All other firearm hunters are prohibited from using a raised platform or tree stand.

So am I reading this right in that I can now hunt small game with a rifle from a treestand (no longer a limitation to shotguns only)? If so I was thinking it may be interesting to spend a few hours in some of my stands with a rimfire for squirrels after all the deer seasons wrap up.


----------



## Petronius (Oct 13, 2010)

Only firearm allowed for small game, excluding migratory birds, is a shotgun.

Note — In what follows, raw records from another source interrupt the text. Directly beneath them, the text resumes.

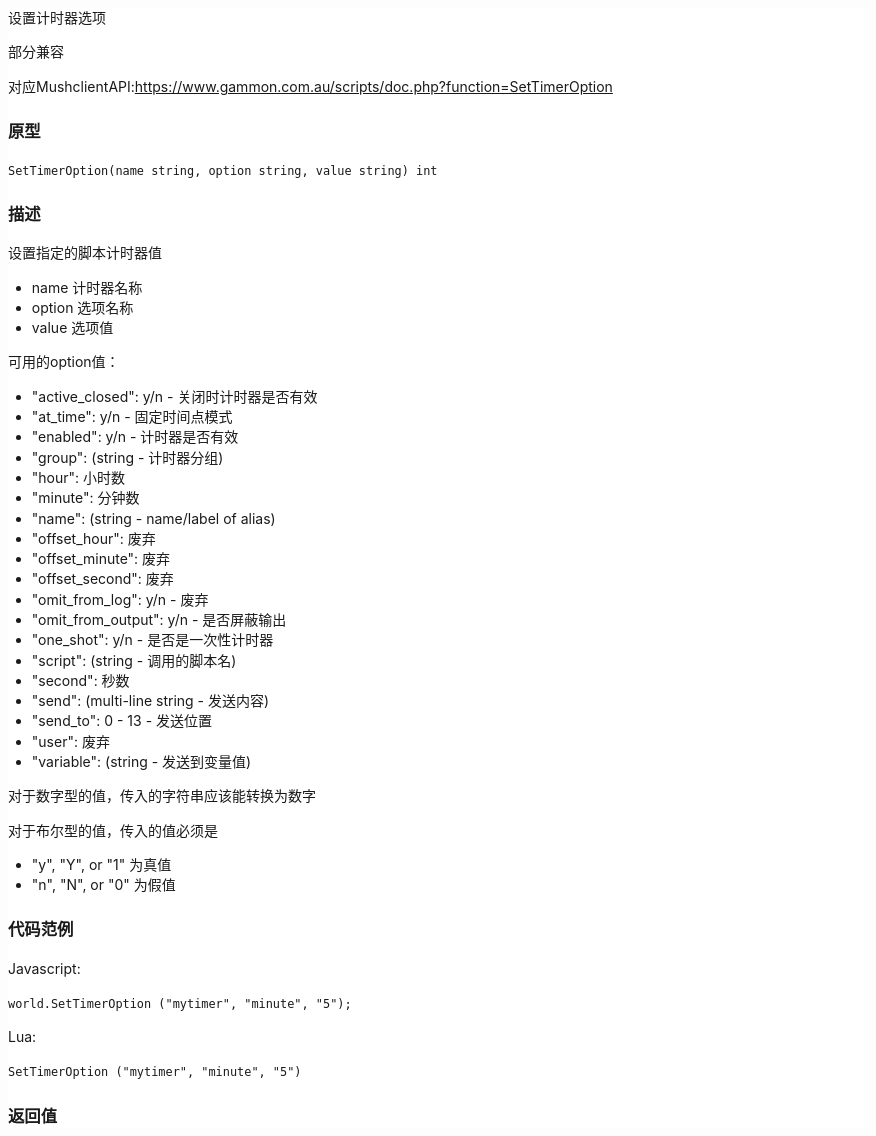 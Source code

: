 设置计时器选项

部分兼容

对应MushclientAPI:https://www.gammon.com.au/scripts/doc.php?function=SetTimerOption


### 原型

```
SetTimerOption(name string, option string, value string) int
```

### 描述

设置指定的脚本计时器值

* name 计时器名称
* option 选项名称
* value 选项值

可用的option值：

* "active_closed": y/n - 关闭时计时器是否有效
* "at_time": y/n - 固定时间点模式
* "enabled": y/n - 计时器是否有效
* "group": (string - 计时器分组)
* "hour": 小时数
* "minute": 分钟数
* "name": (string - name/label of alias)
* "offset_hour": 废弃
* "offset_minute": 废弃
* "offset_second": 废弃
* "omit_from_log": y/n - 废弃
* "omit_from_output": y/n - 是否屏蔽输出
* "one_shot": y/n - 是否是一次性计时器
* "script": (string - 调用的脚本名)
* "second": 秒数
* "send": (multi-line string - 发送内容)
* "send_to": 0 - 13 - 发送位置
* "user": 废弃
* "variable": (string - 发送到变量值)

对于数字型的值，传入的字符串应该能转换为数字

对于布尔型的值，传入的值必须是
* "y", "Y", or "1" 为真值
* "n", "N", or "0" 为假值

### 代码范例

Javascript:
```
world.SetTimerOption ("mytimer", "minute", "5");
```

Lua:
```
SetTimerOption ("mytimer", "minute", "5")
```
### 返回值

The Michigan Hunting Digest has this disclaimer.
https://www.michigan.gov/documents/dnr/hunting_and_trapping_digest_461177_7.pdf

NOTICE: This brochure is not a legal notice or a complete collection of hunting regulations and laws. It is a condensed digest issued for hunters’ convenience. Copies of Wildlife Conservation Orders, which contain complete listings of regulations and legal descriptions, are available on our website: Michigan.gov/DNRLaws

*Full and correct wording is in the Wildlife Conservation Order.*

*Wildlife Conservation Order (Updated 12/16/2019)*
https://www.michigan.gov/dnr/0,4570,7-350-79136_79772_80261-120756--,00.html


*Chapter II 
General Hunting and Trapping Regulations*

https://www.michigan.gov/documents/ChapterII_128574_7.pdf

*2.8 Hunt with bow and arrow from scaffold, raised platform, or tree allowed; taking certain species with a firearm from scaffold, raised platform or tree allowed; use of scaffold, platform, ladder, steps or certain other devices in taking an animal on publicly owned lands, exception. *
Sec. 2.8 An individual may hunt with a crossbow or a bow and arrow from a scaffold, raised platform, or tree. An individual taking deer, elk, turkey, or bear with a firearm may use a scaffold, raised platform, or tree pursuant to all other hunting regulations. An individual taking fox or coyote with a firearm one-half hour before sunrise to one-half hour after sunset may use a scaffold, raised platform, or tree, pursuant to all other hunting regulations. *An individual taking small game that are not migratory game birds with a shotgun may use a scaffold, raised platform, or tree pursuant to all other hunting regulations.* In taking an animal, an individual shall not do any of the following on publicly owned lands:
(1) Permanently construct or affix to a tree or other natural feature a scaffold, platform, ladder, steps or any other device to assist in climbing a tree or use any item that penetrates the cambium of a tree in the construction or affixing of any device to assist in climbing a tree.
(2) Use or occupy a scaffold, raised platform, ladder, or step that has been permanently affixed or attached to any tree or other natural feature.
(3) Nothing in this section shall prohibit a scaffold or platform temporarily affixed to a tree by use of a Tbolt or similar device supplied by the manufacturer at the time the scaffold or platform was purchased.
(4) Use or occupy a scaffold or raised platform without having first etched, engraved, implanted, burned, printed, or painted on the scaffold or raised platform, the name and address, complete Michigan driver’s license number, or DNR sportcard number of the user in legible English easily read from the ground.
(5) Use, occupy, or place a scaffold, raised platform, ladder, steps, or any other device to assist in climbing a tree if the scaffold, raised platform, ladder, steps, or other device is on public lands earlier than September 1 of each year or is not removed by March 1, exception:
(a) The scaffold, raised platform, ladder, steps, or any other device to assist in climbing a tree for elk hunting purposes may be placed on public lands from August 15 through five days after the close of the elk season for which the individual is licensed, or if successful, five days after harvesting an elk.


----------



## hunterjon (Nov 27, 2012)

Thanks Petronius


----------